# WORK TO BE COMPLETED
Of all the lines below, return only those starting with the line holding "represented by a" and going on through the line holding "with vibration frequency", exactly as written.

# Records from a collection
Start of Block
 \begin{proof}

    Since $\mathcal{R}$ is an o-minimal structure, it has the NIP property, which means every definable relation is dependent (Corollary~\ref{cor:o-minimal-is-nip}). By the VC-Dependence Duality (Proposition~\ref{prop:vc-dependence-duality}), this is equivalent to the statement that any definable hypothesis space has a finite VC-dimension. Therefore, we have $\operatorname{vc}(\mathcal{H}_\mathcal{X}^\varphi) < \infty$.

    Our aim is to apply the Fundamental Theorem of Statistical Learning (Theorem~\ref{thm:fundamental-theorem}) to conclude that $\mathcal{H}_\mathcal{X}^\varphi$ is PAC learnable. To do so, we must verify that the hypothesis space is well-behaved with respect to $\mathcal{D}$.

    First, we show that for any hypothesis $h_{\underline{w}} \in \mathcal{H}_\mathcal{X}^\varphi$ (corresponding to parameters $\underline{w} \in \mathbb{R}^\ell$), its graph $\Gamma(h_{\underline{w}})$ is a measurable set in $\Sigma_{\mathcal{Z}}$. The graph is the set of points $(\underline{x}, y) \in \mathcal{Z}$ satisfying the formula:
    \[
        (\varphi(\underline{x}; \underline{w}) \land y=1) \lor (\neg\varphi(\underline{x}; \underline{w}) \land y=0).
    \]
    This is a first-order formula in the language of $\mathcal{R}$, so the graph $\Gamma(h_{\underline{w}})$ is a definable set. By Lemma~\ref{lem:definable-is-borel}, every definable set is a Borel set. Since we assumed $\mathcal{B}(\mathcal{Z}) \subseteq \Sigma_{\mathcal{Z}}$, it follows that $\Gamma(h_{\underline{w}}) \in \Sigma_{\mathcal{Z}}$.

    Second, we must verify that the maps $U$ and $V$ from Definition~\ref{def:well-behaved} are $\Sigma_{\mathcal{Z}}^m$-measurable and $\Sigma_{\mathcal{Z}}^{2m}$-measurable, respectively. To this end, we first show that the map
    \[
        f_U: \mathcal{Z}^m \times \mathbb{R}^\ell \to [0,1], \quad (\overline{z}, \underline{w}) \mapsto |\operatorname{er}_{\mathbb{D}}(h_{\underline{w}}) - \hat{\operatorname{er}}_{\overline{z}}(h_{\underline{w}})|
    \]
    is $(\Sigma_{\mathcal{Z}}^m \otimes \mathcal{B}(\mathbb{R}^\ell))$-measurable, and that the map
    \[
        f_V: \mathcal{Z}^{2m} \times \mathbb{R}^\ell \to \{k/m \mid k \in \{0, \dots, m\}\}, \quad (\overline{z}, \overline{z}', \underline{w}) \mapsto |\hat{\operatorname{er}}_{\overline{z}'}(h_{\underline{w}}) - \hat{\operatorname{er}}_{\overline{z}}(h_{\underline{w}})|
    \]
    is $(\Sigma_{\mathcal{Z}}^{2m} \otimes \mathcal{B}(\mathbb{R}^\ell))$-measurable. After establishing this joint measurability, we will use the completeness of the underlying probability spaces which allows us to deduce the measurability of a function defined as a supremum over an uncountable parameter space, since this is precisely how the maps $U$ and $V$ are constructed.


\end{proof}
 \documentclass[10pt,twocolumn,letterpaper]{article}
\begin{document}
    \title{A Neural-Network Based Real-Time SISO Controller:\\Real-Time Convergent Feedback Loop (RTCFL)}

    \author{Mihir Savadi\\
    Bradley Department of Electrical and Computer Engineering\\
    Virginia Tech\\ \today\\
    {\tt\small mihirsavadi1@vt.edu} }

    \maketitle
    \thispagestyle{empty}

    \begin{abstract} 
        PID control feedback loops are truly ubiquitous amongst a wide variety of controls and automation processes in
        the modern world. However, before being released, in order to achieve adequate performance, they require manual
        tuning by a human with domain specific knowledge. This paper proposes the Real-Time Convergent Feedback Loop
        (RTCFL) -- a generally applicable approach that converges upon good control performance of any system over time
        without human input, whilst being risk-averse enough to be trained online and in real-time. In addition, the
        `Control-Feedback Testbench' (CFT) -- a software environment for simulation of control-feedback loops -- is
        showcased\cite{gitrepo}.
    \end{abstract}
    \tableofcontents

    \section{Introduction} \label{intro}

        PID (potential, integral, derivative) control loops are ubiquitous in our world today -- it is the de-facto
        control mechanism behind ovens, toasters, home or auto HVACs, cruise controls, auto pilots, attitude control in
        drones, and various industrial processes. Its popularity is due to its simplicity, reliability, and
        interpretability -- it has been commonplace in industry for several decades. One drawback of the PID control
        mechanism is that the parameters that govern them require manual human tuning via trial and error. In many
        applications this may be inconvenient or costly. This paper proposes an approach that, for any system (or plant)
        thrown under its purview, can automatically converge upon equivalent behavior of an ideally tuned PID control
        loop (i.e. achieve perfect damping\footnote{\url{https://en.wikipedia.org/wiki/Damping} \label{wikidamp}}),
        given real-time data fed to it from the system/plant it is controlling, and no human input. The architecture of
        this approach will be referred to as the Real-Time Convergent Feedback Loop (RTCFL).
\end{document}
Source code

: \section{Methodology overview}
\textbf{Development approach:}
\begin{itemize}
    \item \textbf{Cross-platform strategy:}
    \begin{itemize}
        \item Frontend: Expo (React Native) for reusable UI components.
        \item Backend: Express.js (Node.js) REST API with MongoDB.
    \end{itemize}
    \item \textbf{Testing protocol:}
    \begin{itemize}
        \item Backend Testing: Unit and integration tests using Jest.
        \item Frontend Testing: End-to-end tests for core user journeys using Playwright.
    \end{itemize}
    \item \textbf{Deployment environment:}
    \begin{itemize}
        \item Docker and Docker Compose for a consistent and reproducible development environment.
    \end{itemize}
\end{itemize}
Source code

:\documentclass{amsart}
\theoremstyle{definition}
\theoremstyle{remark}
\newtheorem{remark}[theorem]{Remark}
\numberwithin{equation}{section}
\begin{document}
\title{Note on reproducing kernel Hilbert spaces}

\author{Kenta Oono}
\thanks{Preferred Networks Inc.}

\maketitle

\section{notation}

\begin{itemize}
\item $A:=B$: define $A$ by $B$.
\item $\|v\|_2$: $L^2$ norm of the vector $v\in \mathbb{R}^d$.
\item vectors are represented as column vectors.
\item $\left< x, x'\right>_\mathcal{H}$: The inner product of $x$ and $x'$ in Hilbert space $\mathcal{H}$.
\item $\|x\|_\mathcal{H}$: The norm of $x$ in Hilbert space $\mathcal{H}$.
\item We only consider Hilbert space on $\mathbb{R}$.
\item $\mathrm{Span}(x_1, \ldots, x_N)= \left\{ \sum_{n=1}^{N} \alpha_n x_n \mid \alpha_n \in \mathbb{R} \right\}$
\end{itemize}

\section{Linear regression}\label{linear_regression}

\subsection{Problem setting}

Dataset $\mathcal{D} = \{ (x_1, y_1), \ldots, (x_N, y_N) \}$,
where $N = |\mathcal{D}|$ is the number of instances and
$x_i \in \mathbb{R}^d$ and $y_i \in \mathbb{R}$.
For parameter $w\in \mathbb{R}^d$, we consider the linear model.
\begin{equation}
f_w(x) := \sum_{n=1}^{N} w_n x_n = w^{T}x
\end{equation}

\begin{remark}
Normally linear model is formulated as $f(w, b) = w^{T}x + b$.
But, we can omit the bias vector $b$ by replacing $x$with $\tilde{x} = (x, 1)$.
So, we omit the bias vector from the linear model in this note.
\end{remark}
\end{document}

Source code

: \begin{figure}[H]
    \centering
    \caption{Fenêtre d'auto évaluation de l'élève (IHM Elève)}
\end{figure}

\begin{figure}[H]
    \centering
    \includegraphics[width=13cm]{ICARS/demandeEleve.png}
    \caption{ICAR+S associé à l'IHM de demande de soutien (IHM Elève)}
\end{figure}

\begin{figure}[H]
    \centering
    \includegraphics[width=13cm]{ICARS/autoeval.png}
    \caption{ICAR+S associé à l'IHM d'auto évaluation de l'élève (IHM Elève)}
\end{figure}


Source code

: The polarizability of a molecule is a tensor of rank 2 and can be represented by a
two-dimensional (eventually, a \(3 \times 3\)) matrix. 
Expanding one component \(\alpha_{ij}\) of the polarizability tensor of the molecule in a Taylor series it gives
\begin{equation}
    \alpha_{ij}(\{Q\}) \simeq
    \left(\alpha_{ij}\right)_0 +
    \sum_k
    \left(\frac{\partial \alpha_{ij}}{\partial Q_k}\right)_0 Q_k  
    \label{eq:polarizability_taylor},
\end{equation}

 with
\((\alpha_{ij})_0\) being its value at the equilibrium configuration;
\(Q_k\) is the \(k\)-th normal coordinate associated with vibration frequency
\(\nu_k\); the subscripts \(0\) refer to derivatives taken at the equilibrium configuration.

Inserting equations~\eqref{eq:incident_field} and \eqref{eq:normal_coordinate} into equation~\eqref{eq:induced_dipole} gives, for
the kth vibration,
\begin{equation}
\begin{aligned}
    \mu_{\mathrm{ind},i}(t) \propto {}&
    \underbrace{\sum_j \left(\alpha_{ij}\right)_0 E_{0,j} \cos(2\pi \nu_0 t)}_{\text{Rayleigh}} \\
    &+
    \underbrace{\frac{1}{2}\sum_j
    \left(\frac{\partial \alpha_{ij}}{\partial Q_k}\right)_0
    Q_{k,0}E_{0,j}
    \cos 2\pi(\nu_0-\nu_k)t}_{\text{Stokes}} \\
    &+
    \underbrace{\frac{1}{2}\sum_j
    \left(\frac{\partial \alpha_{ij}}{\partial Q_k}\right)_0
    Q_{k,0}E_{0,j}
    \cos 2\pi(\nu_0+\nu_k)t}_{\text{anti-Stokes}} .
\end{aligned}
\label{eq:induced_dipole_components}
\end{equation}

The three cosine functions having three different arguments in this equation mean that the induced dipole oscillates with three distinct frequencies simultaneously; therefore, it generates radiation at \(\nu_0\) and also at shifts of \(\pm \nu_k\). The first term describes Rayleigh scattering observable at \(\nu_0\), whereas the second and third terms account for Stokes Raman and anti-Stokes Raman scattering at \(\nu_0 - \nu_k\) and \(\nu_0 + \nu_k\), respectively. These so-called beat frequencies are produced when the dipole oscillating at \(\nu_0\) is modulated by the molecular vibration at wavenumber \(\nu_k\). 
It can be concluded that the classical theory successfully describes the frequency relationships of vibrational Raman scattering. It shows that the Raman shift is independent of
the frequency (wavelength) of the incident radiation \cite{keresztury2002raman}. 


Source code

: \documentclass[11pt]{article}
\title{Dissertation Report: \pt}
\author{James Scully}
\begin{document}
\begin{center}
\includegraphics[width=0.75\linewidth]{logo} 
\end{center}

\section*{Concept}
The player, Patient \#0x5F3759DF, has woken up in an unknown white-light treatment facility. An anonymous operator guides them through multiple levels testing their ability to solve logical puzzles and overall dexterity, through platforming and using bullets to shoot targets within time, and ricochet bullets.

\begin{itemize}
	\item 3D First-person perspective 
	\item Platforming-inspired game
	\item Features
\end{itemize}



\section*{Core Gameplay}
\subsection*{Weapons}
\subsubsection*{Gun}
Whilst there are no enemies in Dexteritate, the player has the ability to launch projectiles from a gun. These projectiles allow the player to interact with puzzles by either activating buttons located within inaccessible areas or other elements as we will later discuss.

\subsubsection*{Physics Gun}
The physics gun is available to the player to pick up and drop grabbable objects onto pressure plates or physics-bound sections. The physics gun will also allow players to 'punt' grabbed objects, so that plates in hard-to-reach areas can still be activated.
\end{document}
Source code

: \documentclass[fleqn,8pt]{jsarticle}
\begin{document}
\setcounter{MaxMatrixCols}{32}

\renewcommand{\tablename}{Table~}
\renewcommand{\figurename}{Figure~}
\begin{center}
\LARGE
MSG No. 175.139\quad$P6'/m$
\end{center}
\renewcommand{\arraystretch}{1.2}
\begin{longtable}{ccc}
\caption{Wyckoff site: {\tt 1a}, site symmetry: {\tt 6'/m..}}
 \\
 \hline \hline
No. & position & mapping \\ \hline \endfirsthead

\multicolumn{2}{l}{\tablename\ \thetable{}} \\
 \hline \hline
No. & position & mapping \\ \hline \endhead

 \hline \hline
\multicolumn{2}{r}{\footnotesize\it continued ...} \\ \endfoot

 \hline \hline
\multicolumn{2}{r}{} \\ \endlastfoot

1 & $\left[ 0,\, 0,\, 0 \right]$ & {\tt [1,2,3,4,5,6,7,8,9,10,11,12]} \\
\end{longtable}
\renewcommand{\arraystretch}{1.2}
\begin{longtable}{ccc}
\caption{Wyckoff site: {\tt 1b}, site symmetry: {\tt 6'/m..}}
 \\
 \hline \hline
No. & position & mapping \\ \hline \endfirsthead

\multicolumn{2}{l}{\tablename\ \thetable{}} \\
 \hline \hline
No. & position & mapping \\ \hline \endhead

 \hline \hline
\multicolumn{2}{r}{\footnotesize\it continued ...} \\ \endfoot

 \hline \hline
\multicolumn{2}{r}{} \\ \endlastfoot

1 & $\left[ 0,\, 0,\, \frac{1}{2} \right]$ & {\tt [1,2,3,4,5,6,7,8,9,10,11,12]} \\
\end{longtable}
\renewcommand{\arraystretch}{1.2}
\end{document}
End of Block
# ANSWER SECTION
: The polarizability of a molecule is a tensor of rank 2 and can be represented by a
two-dimensional (eventually, a \(3 \times 3\)) matrix. 
Expanding one component \(\alpha_{ij}\) of the polarizability tensor of the molecule in a Taylor series it gives
\begin{equation}
    \alpha_{ij}(\{Q\}) \simeq
    \left(\alpha_{ij}\right)_0 +
    \sum_k
    \left(\frac{\partial \alpha_{ij}}{\partial Q_k}\right)_0 Q_k  
    \label{eq:polarizability_taylor},
\end{equation}

 with
\((\alpha_{ij})_0\) being its value at the equilibrium configuration;
\(Q_k\) is the \(k\)-th normal coordinate associated with vibration frequency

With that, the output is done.